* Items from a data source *
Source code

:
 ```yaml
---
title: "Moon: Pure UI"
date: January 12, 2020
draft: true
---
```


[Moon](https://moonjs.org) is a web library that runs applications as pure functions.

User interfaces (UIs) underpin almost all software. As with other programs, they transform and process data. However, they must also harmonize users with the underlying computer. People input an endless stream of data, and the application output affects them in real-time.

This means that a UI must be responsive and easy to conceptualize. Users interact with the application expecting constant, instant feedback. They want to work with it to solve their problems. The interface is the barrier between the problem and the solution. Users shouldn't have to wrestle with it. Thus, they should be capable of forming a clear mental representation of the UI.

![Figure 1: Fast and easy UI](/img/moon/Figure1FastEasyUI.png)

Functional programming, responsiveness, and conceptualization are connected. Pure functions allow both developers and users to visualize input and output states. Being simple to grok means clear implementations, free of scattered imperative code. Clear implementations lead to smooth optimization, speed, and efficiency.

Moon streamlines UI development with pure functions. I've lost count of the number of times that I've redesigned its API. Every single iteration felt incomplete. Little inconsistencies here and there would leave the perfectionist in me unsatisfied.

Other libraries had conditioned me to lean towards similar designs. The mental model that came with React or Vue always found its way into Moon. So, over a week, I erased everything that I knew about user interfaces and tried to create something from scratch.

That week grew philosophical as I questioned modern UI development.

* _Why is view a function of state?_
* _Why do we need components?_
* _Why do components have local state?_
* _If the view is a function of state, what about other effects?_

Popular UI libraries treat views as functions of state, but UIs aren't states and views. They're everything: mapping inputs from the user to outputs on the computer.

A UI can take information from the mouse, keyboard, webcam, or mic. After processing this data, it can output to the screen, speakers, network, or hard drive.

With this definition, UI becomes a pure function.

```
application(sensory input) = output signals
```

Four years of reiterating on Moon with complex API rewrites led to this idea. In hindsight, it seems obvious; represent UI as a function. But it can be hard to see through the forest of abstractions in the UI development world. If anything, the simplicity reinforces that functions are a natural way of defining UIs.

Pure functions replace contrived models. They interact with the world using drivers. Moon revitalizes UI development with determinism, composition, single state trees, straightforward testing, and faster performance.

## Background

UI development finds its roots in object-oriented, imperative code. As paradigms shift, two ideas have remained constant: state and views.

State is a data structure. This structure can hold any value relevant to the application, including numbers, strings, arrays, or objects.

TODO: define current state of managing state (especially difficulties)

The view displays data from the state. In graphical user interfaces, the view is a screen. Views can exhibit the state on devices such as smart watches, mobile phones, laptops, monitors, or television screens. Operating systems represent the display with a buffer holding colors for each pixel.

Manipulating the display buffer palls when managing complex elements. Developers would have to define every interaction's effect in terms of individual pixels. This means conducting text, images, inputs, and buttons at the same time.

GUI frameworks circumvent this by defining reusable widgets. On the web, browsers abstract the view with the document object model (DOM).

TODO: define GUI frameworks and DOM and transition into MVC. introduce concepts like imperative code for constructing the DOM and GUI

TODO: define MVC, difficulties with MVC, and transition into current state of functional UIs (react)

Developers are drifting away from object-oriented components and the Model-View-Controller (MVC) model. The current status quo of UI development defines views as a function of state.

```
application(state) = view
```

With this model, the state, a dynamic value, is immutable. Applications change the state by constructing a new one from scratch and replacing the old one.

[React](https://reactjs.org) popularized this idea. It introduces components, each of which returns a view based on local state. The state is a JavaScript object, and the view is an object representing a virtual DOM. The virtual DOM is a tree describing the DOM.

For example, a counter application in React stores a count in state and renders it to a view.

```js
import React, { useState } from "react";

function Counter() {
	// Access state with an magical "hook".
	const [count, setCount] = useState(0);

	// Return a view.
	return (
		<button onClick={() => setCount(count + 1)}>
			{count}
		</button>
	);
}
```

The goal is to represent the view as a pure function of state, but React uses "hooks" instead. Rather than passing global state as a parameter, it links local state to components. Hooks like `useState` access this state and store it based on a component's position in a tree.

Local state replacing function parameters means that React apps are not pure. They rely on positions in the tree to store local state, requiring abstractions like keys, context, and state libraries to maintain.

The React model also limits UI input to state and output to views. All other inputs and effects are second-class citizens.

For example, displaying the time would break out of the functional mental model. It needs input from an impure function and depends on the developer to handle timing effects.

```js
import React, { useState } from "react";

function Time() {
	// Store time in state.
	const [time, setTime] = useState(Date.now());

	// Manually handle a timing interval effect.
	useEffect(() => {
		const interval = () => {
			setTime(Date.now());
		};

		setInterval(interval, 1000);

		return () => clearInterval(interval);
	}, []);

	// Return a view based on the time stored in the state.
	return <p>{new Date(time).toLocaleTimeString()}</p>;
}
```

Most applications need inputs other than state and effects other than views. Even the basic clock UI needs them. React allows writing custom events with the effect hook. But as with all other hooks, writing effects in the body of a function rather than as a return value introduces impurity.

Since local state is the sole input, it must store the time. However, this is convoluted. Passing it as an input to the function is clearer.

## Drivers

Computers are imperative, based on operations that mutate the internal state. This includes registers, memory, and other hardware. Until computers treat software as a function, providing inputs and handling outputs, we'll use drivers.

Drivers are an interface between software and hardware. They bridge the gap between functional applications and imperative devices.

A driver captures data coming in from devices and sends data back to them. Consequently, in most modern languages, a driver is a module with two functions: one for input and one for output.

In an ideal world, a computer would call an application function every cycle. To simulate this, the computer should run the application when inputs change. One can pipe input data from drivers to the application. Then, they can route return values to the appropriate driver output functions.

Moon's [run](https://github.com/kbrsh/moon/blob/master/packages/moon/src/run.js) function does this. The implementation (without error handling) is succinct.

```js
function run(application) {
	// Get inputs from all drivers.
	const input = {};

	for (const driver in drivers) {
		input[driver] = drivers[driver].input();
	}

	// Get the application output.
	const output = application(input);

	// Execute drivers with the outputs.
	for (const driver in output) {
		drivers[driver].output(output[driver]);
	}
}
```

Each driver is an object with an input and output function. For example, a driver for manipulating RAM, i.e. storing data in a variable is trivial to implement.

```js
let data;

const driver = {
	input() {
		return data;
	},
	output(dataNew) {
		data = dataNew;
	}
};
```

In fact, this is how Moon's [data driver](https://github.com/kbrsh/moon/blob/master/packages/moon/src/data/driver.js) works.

* Directions *
Using the records above, say how many lines contain the string "treat"; offer no other text.

* Your response *
2